__What is being asked__: Copy only the lines from the one with "- [x] askzono: video demo" through the end of the records, exactly as they stand. No pictures belong in the copy.

==================================================

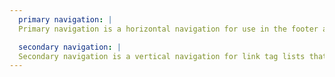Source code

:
 ```yaml
---
  primary navigation: |
  Primary navigation is a horizontal navigation for use in the footer and header.

  secondary navigation: |
  Secondary navigation is a vertical navigation for link tag lists that do not need to be horizontal in layout.
---
```

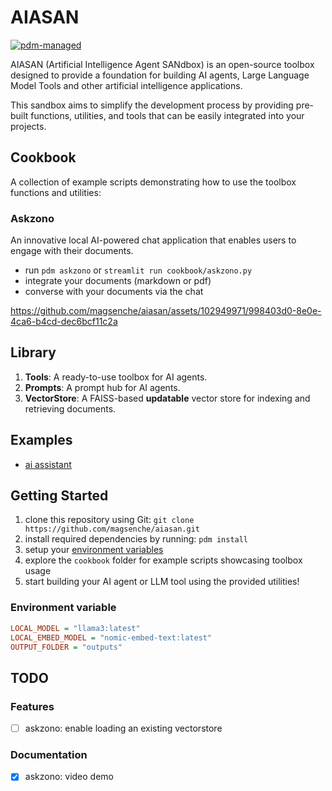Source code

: # AIASAN

[![pdm-managed](https://img.shields.io/badge/pdm-managed-blueviolet)](https://pdm-project.org)

AIASAN (Artificial Intelligence Agent SANdbox) is an open-source toolbox designed to provide a foundation for building AI agents, Large Language Model Tools and other artificial intelligence applications.

This sandbox aims to simplify the development process by providing pre-built functions, utilities, and tools that can be easily integrated into your projects.

## Cookbook
A collection of example scripts demonstrating how to use the toolbox functions and utilities:

### Askzono
An innovative local AI-powered chat application that enables users to engage with their documents.

- run `pdm askzono` or `streamlit run cookbook/askzono.py`
- integrate your documents (markdown or pdf)
- converse with your documents via the chat



https://github.com/magsenche/aiasan/assets/102949971/998403d0-8e0e-4ca6-b4cd-dec6bcf11c2a



## Library

1. **Tools**: A ready-to-use toolbox for AI agents.
2. **Prompts**: A prompt hub for AI agents.
3. **VectorStore**: A FAISS-based **updatable** vector store for indexing and retrieving documents.

## Examples

- [ai assistant](https://github.com/magsenche/hanazono/blob/main/examples/aiassistant.py)

## Getting Started

1. clone this repository using Git: `git clone https://github.com/magsenche/aiasan.git`
2. install required dependencies by running: `pdm install`
3. setup your [environment variables](#environment-variable)
4. explore the `cookbook` folder for example scripts showcasing toolbox usage
5. start building your AI agent or LLM tool using the provided utilities!

### Environment variable

```ini
LOCAL_MODEL = "llama3:latest"
LOCAL_EMBED_MODEL = "nomic-embed-text:latest"
OUTPUT_FOLDER = "outputs"
```

## TODO
### Features
- [ ] askzono: enable loading an existing vectorstore

### Documentation
- [x] askzono: video demo
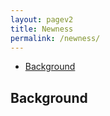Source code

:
 ```yaml
---
layout: pagev2
title: Newness
permalink: /newness/
---
```

- [Background](#background)

## Background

==================================================

__Task output__:
- [x] askzono: video demo
Source code

:
 ```yaml
---
layout: pagev2
title: Newness
permalink: /newness/
---
```

- [Background](#background)

## Background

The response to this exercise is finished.